:: DATA FOR PROCESSING

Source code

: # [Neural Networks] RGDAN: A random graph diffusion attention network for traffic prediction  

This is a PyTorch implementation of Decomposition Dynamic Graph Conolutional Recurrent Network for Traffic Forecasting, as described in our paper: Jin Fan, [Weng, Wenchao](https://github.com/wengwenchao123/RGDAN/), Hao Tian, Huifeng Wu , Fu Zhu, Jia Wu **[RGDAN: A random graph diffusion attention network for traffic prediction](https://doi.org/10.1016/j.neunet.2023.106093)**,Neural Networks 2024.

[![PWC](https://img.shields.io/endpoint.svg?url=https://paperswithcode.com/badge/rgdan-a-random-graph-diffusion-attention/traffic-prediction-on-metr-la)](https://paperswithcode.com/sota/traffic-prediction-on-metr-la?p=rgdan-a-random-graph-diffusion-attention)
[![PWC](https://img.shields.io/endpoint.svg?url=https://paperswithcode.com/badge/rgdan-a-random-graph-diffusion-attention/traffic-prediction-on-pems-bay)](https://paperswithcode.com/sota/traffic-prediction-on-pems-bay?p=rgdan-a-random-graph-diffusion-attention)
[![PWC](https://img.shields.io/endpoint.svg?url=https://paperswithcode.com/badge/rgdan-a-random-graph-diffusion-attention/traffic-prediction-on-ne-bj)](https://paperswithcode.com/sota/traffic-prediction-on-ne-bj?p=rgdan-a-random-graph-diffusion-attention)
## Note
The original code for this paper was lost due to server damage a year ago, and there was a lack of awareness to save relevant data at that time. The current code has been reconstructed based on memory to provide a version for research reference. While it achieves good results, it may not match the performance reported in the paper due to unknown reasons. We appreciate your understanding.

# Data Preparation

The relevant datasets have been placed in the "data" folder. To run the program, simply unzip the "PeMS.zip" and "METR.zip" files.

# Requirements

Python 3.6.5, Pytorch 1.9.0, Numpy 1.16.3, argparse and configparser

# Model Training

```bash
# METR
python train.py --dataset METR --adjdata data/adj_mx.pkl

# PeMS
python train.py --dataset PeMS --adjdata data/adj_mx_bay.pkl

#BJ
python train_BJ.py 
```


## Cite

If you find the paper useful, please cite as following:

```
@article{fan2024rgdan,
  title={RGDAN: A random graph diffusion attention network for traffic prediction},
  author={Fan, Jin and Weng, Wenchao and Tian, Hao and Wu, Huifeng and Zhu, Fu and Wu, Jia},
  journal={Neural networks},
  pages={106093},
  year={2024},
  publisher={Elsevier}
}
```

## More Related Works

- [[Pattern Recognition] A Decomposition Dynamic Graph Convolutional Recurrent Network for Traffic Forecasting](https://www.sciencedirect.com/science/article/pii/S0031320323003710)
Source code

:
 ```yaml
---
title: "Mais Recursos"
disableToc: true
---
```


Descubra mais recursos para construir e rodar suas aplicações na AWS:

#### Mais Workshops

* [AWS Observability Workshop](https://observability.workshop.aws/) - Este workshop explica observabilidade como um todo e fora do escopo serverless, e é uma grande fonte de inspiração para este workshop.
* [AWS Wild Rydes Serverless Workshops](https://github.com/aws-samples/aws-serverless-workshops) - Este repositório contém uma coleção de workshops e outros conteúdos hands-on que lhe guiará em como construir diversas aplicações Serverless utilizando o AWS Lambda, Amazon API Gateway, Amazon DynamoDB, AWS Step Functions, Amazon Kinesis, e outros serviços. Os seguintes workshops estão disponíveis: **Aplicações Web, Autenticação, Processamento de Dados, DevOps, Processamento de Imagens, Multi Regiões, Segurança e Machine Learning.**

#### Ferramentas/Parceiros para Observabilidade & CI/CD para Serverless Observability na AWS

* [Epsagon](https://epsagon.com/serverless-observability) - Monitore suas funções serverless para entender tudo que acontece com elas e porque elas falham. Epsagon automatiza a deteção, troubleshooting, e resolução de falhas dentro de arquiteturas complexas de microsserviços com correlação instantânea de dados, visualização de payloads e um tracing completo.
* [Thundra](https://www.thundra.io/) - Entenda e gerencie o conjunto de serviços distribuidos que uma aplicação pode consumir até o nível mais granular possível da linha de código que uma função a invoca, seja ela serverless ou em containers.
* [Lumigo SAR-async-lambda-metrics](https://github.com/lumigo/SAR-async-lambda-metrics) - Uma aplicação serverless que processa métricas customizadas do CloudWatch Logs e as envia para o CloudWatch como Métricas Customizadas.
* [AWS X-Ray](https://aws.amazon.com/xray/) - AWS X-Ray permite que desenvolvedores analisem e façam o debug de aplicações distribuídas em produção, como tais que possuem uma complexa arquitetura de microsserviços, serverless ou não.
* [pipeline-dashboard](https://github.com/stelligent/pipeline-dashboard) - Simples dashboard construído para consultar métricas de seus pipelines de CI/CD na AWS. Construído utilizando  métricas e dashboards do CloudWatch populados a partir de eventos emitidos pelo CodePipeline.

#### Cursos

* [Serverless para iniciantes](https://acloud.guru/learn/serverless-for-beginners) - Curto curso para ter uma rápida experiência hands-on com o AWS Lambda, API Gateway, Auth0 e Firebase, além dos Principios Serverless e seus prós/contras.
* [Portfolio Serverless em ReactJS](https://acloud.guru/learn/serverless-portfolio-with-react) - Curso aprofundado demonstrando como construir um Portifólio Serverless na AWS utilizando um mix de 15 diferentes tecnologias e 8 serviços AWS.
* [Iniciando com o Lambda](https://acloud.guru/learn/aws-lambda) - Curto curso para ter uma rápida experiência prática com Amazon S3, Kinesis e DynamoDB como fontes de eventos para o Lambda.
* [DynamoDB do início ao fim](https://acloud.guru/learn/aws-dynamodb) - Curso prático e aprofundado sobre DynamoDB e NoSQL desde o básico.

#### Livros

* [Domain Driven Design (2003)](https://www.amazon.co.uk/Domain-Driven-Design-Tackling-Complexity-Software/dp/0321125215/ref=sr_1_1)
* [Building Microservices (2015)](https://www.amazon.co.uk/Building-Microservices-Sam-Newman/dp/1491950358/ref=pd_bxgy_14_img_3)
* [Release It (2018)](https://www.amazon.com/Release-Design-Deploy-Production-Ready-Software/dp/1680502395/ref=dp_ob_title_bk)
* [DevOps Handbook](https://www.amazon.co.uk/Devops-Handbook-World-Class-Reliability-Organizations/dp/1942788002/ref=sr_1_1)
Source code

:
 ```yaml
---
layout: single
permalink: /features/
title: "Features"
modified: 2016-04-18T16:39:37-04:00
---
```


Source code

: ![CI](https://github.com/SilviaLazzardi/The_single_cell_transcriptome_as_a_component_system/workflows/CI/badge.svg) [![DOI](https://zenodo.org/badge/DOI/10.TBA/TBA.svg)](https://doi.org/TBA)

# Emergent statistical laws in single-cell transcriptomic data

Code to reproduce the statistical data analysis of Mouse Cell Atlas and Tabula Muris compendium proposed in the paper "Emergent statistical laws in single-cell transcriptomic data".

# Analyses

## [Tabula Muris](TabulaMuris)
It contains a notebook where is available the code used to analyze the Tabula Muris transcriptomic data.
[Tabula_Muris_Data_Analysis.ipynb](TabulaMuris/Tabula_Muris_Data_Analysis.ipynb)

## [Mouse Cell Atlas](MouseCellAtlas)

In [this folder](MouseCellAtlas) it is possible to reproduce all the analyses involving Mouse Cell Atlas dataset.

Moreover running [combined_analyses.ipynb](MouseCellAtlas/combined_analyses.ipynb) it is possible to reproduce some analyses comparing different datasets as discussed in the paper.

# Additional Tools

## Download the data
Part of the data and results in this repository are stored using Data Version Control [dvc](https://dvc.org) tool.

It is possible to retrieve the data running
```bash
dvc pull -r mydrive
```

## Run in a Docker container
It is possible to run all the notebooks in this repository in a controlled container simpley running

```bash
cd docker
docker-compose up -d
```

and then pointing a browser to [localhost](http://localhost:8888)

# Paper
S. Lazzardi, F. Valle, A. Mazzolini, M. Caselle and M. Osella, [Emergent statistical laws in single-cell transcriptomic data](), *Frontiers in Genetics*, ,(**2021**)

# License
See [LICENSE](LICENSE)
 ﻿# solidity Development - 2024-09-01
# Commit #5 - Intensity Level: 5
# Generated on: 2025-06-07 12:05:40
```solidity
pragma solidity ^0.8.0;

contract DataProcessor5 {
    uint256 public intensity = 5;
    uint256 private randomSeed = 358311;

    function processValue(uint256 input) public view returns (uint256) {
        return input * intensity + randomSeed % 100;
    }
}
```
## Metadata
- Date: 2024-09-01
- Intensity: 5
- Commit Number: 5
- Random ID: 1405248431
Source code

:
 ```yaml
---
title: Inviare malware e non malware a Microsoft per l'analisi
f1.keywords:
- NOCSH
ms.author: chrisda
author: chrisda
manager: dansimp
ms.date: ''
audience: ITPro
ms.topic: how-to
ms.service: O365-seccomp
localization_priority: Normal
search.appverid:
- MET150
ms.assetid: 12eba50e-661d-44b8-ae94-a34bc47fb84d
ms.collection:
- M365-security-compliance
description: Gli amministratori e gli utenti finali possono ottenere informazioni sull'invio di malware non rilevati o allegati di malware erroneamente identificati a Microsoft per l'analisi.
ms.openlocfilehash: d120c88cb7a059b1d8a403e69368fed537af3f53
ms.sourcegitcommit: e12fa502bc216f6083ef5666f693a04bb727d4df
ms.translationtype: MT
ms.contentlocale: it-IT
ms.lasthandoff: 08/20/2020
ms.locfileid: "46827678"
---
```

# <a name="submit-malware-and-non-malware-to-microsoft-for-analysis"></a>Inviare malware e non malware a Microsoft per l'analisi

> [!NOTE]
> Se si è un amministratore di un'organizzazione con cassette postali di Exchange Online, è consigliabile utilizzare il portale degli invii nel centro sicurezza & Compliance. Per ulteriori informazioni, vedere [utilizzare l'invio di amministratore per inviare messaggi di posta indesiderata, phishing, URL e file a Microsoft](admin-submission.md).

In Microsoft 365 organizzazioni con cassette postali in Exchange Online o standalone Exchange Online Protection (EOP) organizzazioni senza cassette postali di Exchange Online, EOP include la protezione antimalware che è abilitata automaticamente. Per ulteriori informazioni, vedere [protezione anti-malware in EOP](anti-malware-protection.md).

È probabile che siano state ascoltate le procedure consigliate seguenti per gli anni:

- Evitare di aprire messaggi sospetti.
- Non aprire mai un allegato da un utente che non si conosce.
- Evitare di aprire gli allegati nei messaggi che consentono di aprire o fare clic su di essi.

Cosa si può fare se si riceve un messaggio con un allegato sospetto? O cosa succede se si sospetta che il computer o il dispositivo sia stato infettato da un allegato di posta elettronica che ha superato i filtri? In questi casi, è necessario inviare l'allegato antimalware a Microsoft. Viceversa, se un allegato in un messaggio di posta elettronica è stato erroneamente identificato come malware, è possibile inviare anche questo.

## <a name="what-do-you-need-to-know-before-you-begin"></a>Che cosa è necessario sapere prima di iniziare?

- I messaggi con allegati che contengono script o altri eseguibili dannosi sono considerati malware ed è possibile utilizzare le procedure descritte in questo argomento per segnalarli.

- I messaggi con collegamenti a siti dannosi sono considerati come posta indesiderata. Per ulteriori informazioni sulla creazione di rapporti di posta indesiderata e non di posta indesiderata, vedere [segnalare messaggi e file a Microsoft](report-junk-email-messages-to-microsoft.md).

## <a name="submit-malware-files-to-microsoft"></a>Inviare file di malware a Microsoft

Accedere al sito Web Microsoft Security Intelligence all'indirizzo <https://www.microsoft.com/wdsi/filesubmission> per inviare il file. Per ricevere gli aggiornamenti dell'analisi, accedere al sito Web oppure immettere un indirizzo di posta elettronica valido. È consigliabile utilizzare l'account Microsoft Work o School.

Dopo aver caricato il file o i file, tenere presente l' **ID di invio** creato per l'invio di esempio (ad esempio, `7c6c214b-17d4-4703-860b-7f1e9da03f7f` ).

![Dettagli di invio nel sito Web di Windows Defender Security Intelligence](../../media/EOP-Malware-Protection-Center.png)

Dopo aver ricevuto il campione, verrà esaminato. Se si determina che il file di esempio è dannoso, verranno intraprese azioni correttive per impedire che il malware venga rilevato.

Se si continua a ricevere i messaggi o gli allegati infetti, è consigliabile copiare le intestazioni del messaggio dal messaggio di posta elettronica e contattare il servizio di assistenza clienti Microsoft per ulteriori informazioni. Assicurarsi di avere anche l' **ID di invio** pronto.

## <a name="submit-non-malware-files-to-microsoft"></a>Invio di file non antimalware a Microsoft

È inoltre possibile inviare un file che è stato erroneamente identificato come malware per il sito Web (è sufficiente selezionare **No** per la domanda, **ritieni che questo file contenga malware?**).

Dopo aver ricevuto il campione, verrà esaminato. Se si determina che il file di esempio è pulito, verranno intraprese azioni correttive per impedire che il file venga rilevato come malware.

::::

- _WORK ORDER_
Each line of the listing that includes the word "venga" should be copied out.

- _RESULT OF THE TASK_
Dopo aver ricevuto il campione, verrà esaminato. Se si determina che il file di esempio è dannoso, verranno intraprese azioni correttive per impedire che il malware venga rilevato.
Dopo aver ricevuto il campione, verrà esaminato. Se si determina che il file di esempio è pulito, verranno intraprese azioni correttive per impedire che il file venga rilevato come malware.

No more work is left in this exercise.